WASHINGTON – A Senate panel Thursday rejected the Pentagon’s proposed cuts in personnel and equipment for the Air National Guard as it completed a far-reaching, $631 billion defense budget for next year.

Republicans and Democrats on the Armed Services Committee unanimously backed the budget, which called for the same amount of money President Obama had proposed for the military earlier this year. The total is $4 billion less than the House-passed bill, and House-Senate negotiators will have to work out the difference.

The committee followed Obama’s lead on overall spending, but broke with the administration and the Pentagon on several policies. The panel rejected a call for another round of domestic military base closings and rebuffed the Pentagon’s plan to raise enrollment fees for the military’s health care program.
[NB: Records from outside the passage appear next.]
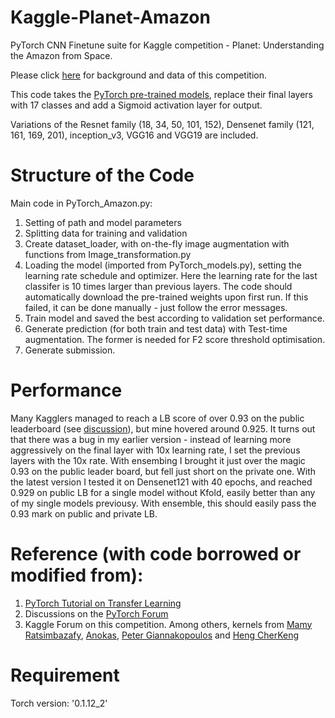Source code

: # Kaggle-Planet-Amazon
PyTorch CNN Finetune suite for Kaggle competition - Planet: Understanding the Amazon from Space.

Please click [here](https://www.kaggle.com/c/planet-understanding-the-amazon-from-space) for background and data of this competition.

This code takes the [PyTorch pre-trained models](http://pytorch.org/docs/master/torchvision/models.html), replace their final layers with 17 classes and add a Sigmoid activation layer for output. 

Variations of the Resnet family (18, 34, 50, 101, 152), Densenet family (121, 161, 169, 201), inception_v3, VGG16 and VGG19 are included.

# Structure of the Code
Main code in PyTorch_Amazon.py:
   1. Setting of path and model parameters
   1. Splitting data for training and validation
   1. Create dataset_loader, with on-the-fly image augmentation with functions from Image_transformation.py
   1. Loading the model (imported from PyTorch_models.py), setting the learning rate schedule and optimizer. Here the learning rate for the last classifer is 10 times larger than previous layers. The code should automatically download the pre-trained weights upon first run. If this failed, it can be done manually - just follow the error messages.
   1. Train model and saved the best according to validation set performance.
   1. Generate prediction (for both train and test data) with Test-time augmentation. The former is needed for F2 score threshold optimisation.
   1. Generate submission.

# Performance
Many Kagglers managed to reach a LB score of over 0.93 on the public leaderboard (see [discussion](https://www.kaggle.com/c/planet-understanding-the-amazon-from-space/discussion/35797)), but mine hovered around 0.925. It turns out that there was a bug in my earlier version - instead of learning more aggressively on the final layer with 10x learning rate, I set the previous layers with the 10x rate. With ensembing I brought it just over the magic 0.93 on the public leader board, but fell just short on the private one. With the latest version I tested it on Densenet121 with 40 epochs, and reached 0.929 on public LB for a single model without Kfold, easily better than any of my single models previousy. With ensemble, this should easily pass the 0.93 mark on public and private LB.

# Reference (with code borrowed or modified from):
1. [PyTorch Tutorial on Transfer Learning](http://pytorch.org/tutorials/)
2. Discussions on the [PyTorch Forum](https://discuss.pytorch.org/t/how-to-perform-finetuning-in-pytorch/419/11)
3. Kaggle Forum on this competition. Among others, kernels from [Mamy Ratsimbazafy](https://www.kaggle.com/mratsim/starting-kit-for-pytorch-deep-learning), [Anokas](https://www.kaggle.com/c/planet-understanding-the-amazon-from-space/discussion/32475), [Peter Giannakopoulos](https://www.kaggle.com/petrosgk/keras-vgg19-0-93028-private-lb) and [Heng CherKeng](https://www.kaggle.com/c/planet-understanding-the-amazon-from-space/discussion/33559)

# Requirement
Torch version: '0.1.12_2'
The Pentagon envisions reductions in the size of the force as it emerges from wars in Iraq and Afghanistan. The cuts also reflect last year’s budget agreement that calls for a $487 billion reduction in projected defense spending over 10 years, a number that could double if Congress and the Obama administration fail to agree on a way to avert automatic spending cuts in January 2013.

In its budget proposal, the Pentagon called for a cut of 5,100 from the Air National Guard, 3,900 from active duty and 900 reservists as well as 134 aircraft. The nation’s governors pushed back hard against the cuts, and so did members of Congress.

The committee also voted to establish a national commission to make recommendations to Congress on the size of the Air Force.

The commission would have to report to Congress by March 31, 2013.